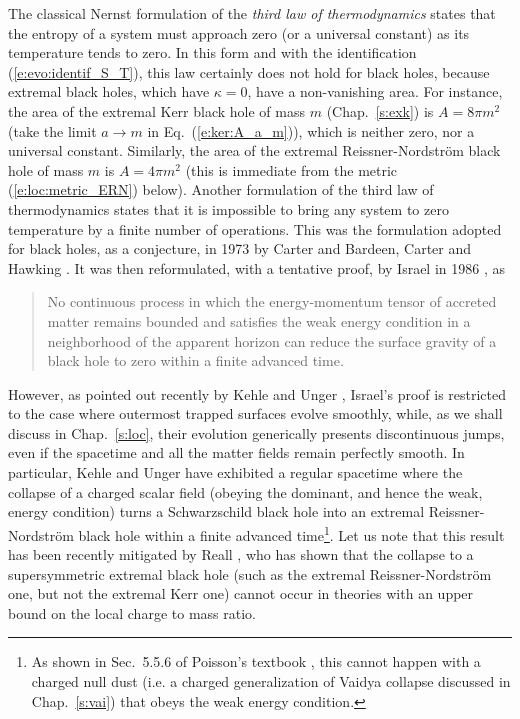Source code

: The classical Nernst formulation of the \emph{third law of thermodynamics}
states that the entropy of a system must approach zero (or a universal constant)
as its temperature tends to zero. In this form and with the identification (\ref{e:evo:identif_S_T}), this law certainly does not hold for black holes, because
extremal black holes, which have $\kappa=0$, have a non-vanishing area. For
instance, the area of the extremal Kerr black hole of mass $m$ (Chap.~\ref{s:exk}) is
$A = 8\pi m^2$ (take the limit $a\to m$ in Eq.~(\ref{e:ker:A_a_m})),
which is neither zero, nor a universal constant. Similarly, the area of
the extremal Reissner-Nordström black hole of mass $m$ is $A = 4\pi m^2$
(this is immediate from the metric (\ref{e:loc:metric_ERN}) below).
Another formulation of the third law of thermodynamics states that it is impossible to bring any
system to zero temperature by a finite number of operations. This was the formulation adopted
for black holes, as a conjecture, in 1973 by Carter \cite{Carte73b} and Bardeen, Carter and Hawking \cite{BardeCH73}.
It was then reformulated, with a tentative proof, by Israel in 1986 \cite{Israe86b}, as
\begin{quote}
No continuous process in which the energy-momentum tensor of accreted matter remains
bounded and satisfies the weak energy
condition in a neighborhood of the apparent
horizon can reduce the surface gravity of a black hole to zero
within a finite advanced time.
\end{quote}
However, as pointed out recently by Kehle and Unger \cite{KehleU23}, Israel's proof
is restricted to the case where outermost trapped surfaces evolve smoothly, while, as we shall discuss in Chap.~\ref{s:loc},
their evolution generically presents discontinuous jumps, even if the spacetime
and all the matter fields remain perfectly smooth. In particular, Kehle and Unger \cite{KehleU23} have exhibited a regular spacetime where the collapse of a charged scalar field (obeying the dominant, and hence the weak, energy condition) turns a Schwarzschild black hole
into an extremal Reissner-Nordström black hole within a finite advanced time\footnote{As shown
in Sec.~5.5.6 of Poisson's textbook \cite{Poiss04}, this cannot happen with a charged null dust
(i.e. a charged generalization of Vaidya collapse discussed in Chap.~\ref{s:vai}) that obeys
the weak energy condition.}. Let us note that this result has been recently mitigated
by Reall \cite{Reall24}, who has shown that the collapse
to a supersymmetric extremal black hole (such as the extremal Reissner-Nordström one, but
not the extremal Kerr one)
cannot occur in theories with an upper bound on the local charge to mass ratio.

WHAT IS NEEDED → For the records above, state how many lines contain the string "temperature", with no added text.

WRITTEN ANSWER → 2